Beginning with the first line below, please repeat the material exactly, ending with the line that includes "SAP NetWeaver AS".
** Opening Data under study block **
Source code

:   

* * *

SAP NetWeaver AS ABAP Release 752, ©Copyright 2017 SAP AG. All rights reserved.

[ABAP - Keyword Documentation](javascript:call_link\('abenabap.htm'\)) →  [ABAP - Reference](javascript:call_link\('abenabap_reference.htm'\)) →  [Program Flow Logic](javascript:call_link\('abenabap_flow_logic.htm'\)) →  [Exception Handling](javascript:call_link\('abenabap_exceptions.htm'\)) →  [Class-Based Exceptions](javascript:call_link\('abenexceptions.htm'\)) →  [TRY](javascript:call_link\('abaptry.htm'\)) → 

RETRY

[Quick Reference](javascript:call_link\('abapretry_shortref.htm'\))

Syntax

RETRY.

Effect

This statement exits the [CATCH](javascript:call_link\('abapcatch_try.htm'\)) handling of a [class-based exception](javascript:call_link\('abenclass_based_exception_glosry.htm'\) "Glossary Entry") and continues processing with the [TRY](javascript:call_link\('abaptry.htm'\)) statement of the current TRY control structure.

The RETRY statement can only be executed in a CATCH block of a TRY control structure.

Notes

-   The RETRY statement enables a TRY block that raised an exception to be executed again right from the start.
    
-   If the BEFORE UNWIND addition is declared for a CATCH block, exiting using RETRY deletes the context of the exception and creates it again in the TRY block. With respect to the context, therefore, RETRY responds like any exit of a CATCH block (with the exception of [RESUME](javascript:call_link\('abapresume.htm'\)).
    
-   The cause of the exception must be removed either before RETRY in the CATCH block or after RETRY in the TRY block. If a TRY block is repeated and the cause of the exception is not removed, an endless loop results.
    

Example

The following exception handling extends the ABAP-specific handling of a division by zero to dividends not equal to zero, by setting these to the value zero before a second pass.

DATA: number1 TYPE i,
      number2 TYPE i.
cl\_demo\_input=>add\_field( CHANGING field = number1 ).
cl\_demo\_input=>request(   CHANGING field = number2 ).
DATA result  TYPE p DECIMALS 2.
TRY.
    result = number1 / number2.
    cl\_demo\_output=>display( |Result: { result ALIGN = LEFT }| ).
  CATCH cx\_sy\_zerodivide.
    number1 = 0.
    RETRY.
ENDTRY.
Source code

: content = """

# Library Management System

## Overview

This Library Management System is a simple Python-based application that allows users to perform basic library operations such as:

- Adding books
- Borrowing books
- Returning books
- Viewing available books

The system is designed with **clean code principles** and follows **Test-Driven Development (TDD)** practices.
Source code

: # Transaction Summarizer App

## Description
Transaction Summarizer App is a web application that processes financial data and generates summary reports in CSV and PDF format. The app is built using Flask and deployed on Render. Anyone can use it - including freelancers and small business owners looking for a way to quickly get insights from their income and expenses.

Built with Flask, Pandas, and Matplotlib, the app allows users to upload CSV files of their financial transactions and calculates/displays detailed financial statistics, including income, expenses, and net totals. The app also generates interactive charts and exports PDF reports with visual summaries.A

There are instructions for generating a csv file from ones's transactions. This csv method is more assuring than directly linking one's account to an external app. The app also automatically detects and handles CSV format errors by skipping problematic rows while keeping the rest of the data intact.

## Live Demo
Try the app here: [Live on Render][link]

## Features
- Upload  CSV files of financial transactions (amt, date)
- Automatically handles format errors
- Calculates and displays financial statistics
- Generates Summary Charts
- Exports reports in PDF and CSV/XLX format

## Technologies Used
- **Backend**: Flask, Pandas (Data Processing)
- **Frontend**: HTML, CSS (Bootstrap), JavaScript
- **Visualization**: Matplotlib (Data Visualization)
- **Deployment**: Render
** Closing Data under study block **
## Written answer
Source code

:   

* * *

SAP NetWeaver AS ABAP Release 752, ©Copyright 2017 SAP AG. All rights reserved.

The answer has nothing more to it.